DATA LISTING:
◆ ◆ ◆ ◆ ◆ ◆ ◆

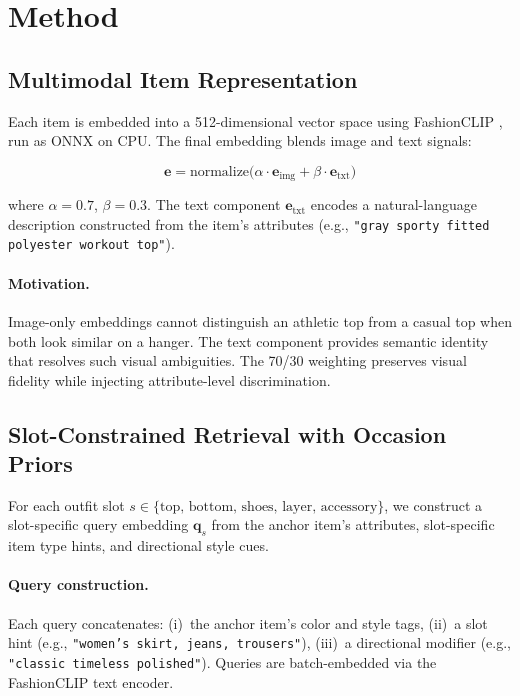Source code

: \documentclass[10pt,twocolumn]{article}
\begin{document}
\section{Method}
\label{sec:method}

\subsection{Multimodal Item Representation}
\label{sec:embedding}

Each item is embedded into a 512-dimensional vector space using FashionCLIP
\citep{chia2022fashionclip}, run as ONNX on CPU.  The final embedding
blends image and text signals:

\begin{equation}
  \mathbf{e} = \text{normalize}\big(
    \alpha \cdot \mathbf{e}_{\text{img}} + \beta \cdot \mathbf{e}_{\text{txt}}
  \big)
\label{eq:blend}
\end{equation}

\noindent where $\alpha = 0.7$, $\beta = 0.3$.  The text component
$\mathbf{e}_{\text{txt}}$ encodes a natural-language description constructed
from the item's attributes (e.g., \texttt{"gray sporty fitted polyester
workout top"}).

\paragraph{Motivation.}
Image-only embeddings cannot distinguish an athletic top from a casual top
when both look similar on a hanger.  The text component provides semantic
identity that resolves such visual ambiguities.  The 70/30 weighting
preserves visual fidelity while injecting attribute-level discrimination.

\subsection{Slot-Constrained Retrieval with Occasion Priors}
\label{sec:retrieval}

For each outfit slot $s \in \{\text{top, bottom, shoes, layer,}$
$\text{accessory}\}$, we construct a slot-specific query embedding
$\mathbf{q}_s$ from the anchor item's attributes, slot-specific item
type hints, and directional style cues.

\paragraph{Query construction.}
Each query concatenates: (i)~the anchor item's color and style tags,
(ii)~a slot hint (e.g., \texttt{"women's skirt, jeans, trousers"}), (iii)~a
directional modifier (e.g., \texttt{"classic timeless polished"}).  Queries
are batch-embedded via the FashionCLIP text encoder.
\end{document}
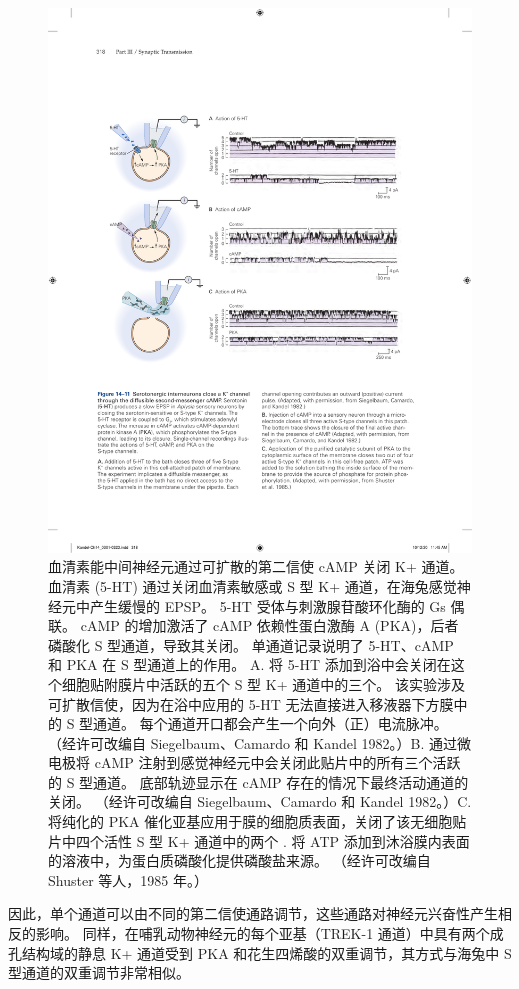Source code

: \begin{figure}[htbp]
	\centering
	\includegraphics[width=0.85\linewidth]{chap14/fig_14_11}
	\caption{血清素能中间神经元通过可扩散的第二信使 cAMP 关闭 K+ 通道。 血清素 (5-HT) 通过关闭血清素敏感或 S 型 K+ 通道，在海兔感觉神经元中产生缓慢的 EPSP。 5-HT 受体与刺激腺苷酸环化酶的 Gs 偶联。 cAMP 的增加激活了 cAMP 依赖性蛋白激酶 A (PKA)，后者磷酸化 S 型通道，导致其关闭。 单通道记录说明了 5-HT、cAMP 和 PKA 在 S 型通道上的作用。 A. 将 5-HT 添加到浴中会关闭在这个细胞贴附膜片中活跃的五个 S 型 K+ 通道中的三个。 该实验涉及可扩散信使，因为在浴中应用的 5-HT 无法直接进入移液器下方膜中的 S 型通道。 每个通道开口都会产生一个向外（正）电流脉冲。 （经许可改编自 Siegelbaum、Camardo 和 Kandel 1982。）B. 通过微电极将 cAMP 注射到感觉神经元中会关闭此贴片中的所有三个活跃的 S 型通道。 底部轨迹显示在 cAMP 存在的情况下最终活动通道的关闭。 （经许可改编自 Siegelbaum、Camardo 和 Kandel 1982。）C. 将纯化的 PKA 催化亚基应用于膜的细胞质表面，关闭了该无细胞贴片中四个活性 S 型 K+ 通道中的两个 . 将 ATP 添加到沐浴膜内表面的溶液中，为蛋白质磷酸化提供磷酸盐来源。 （经许可改编自 Shuster 等人，1985 年。）}
	\label{fig:14_11}
\end{figure}


因此，单个通道可以由不同的第二信使通路调节，这些通路对神经元兴奋性产生相反的影响。 
同样，在哺乳动物神经元的每个亚基（TREK-1 通道）中具有两个成孔结构域的静息 K+ 通道受到 PKA 和花生四烯酸的双重调节，其方式与海兔中 S 型通道的双重调节非常相似。


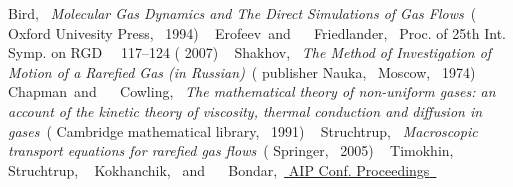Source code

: \documentclass[letterpaper,11pt,oneside,reqno]{amsart}
\numberwithin{equation}{section}
\theoremstyle{definition}
\theoremstyle{qqq}
\begin{document}
\begin{thebibliography}{41}
{{			{Bird}},\ }\href@noop {} {\emph { {Molecular Gas Dynamics and
				The Direct Simulations of Gas Flows}}}\ ( {Oxford
		Univesity Press},\  {1994})%
	\BibitemOpen
	 { {~\bibnamefont
			{Erofeev}}\ and\  {~\bibnamefont
			{Friedlander}},\ }\href@noop {} { {
			{Proc. of 25th Int. Symp. on RGD}\ }\unskip\  {117--124}
		( {2007})}%
	\BibitemOpen
	 { {\ \bibnamefont
			{Shakhov}},\ }\href@noop {} {\emph { {The Method of
				Investigation of Motion of a Rarefied Gas (in Russian)}}}\ (\bibinfo
	{publisher} {Nauka},\  {Moscow},\ 
	{1974})%
	\BibitemOpen
	 { {~\bibnamefont
			{Chapman}}\ and\  {\ \bibnamefont
			{Cowling}},\ }\href@noop {} {\emph { {The mathematical theory
				of non-uniform gases: an account of the kinetic theory of viscosity, thermal
				conduction and diffusion in gases}}}\ ( {Cambridge
		mathematical library},\  {1991})%
	\BibitemOpen
	 { {~\bibnamefont
			{Struchtrup}},\ }\href@noop {} {\emph { {Macroscopic
				transport equations for rarefied gas flows}}}\ (
	{Springer},\  {2005})%
	\BibitemOpen
	 { {\ \bibnamefont
			{Timokhin}},  {\bibfnamefont {H.}~\bibnamefont
			{Struchtrup}},  {\ \bibnamefont
			{Kokhanchik}}, \ and\ \bibinfo {author} {\ \bibnamefont
			{Bondar}},\ }\href {\doibase 10.1063/1.4967637} {
		{\bibinfo  {journal} {AIP Conf. Proceedings}\ }\textbf {
}}
\end{thebibliography}
\end{document}
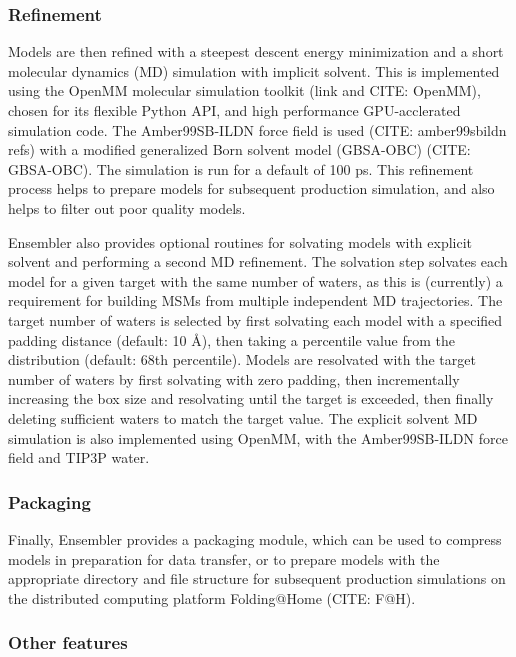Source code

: \documentclass[aps,pre,twocolumn,nofootinbib,superscriptaddress,linenumbers]{revtex4-1}
\begin{document}
\subsubsection{Refinement}

Models are then refined with a steepest descent energy minimization and a short
molecular dynamics (MD) simulation with implicit solvent. This is implemented
using the OpenMM molecular simulation toolkit (link and CITE: OpenMM), chosen
for its flexible Python API, and high performance GPU-acclerated simulation
code. The Amber99SB-ILDN force field is used (CITE: amber99sbildn refs) with a
modified generalized Born solvent model (GBSA-OBC) (CITE: GBSA-OBC). The
simulation is run for a default of 100 ps. This refinement process helps to
prepare models for subsequent production simulation, and also helps to filter
out poor quality models.

Ensembler also provides optional routines for solvating models with explicit
solvent and performing a second MD refinement. The solvation step solvates each
model for a given target with the same number of waters, as this is (currently)
a requirement for building MSMs from multiple independent MD trajectories. The
target number of waters is selected by first solvating each model with a
specified padding distance (default: 10 \AA), then taking a percentile value
from the distribution (default: 68th percentile). Models are resolvated with
the target number of waters by first solvating with zero padding, then
incrementally increasing the box size and resolvating until the target is
exceeded, then finally deleting sufficient waters to match the target value.
The explicit solvent MD simulation is also implemented using OpenMM, with the
Amber99SB-ILDN force field and TIP3P water.

\subsubsection{Packaging}

Finally, Ensembler provides a packaging module, which can be used to compress
models in preparation for data transfer, or to prepare models with the
appropriate directory and file structure for subsequent production simulations
on the distributed computing platform Folding@Home (CITE: F@H).

\subsubsection{Other features}
\end{document}
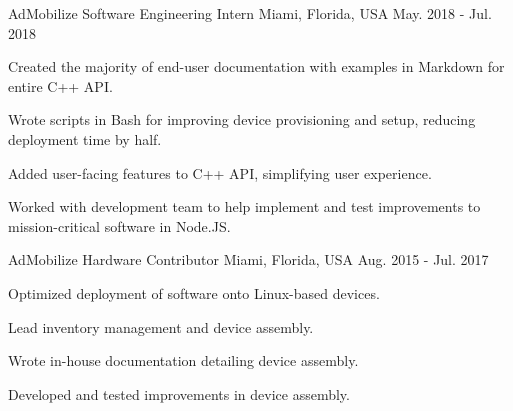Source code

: \begin{cventries}

  \cventry
    {AdMobilize} %
    {Software Engineering Intern} %
    {Miami, Florida, USA} %
    {May. 2018 - Jul. 2018} %
    {
      \begin{cvitems} %
        \item {Created the majority of end-user documentation with examples in Markdown for entire C++ API.}
        \item {Wrote scripts in Bash for improving device provisioning and setup, reducing deployment time by half.}
        \item {Added user-facing features to C++ API, simplifying user experience.}
        \item {Worked with development team to help implement and test improvements to mission-critical software in Node.JS.}
      \end{cvitems}
    }

  \cventry
    {AdMobilize} %
    {Hardware Contributor} %
    {Miami, Florida, USA} %
    {Aug. 2015 - Jul. 2017} %
    {
      \begin{cvitems} %
        \item {Optimized deployment of software onto Linux-based devices.}
        \item {Lead inventory management and device assembly.}
        \item {Wrote in-house documentation detailing device assembly.}
        \item {Developed and tested improvements in device assembly.}
      \end{cvitems}
    }

\end{cventries}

◆ ◆ ◆ ◆ ◆ ◆ ◆

The answer must be every line of the listing that holds the word "ILDN".

EXERCISE ANSWER:
code. The Amber99SB-ILDN force field is used (CITE: amber99sbildn refs) with a
Amber99SB-ILDN force field and TIP3P water.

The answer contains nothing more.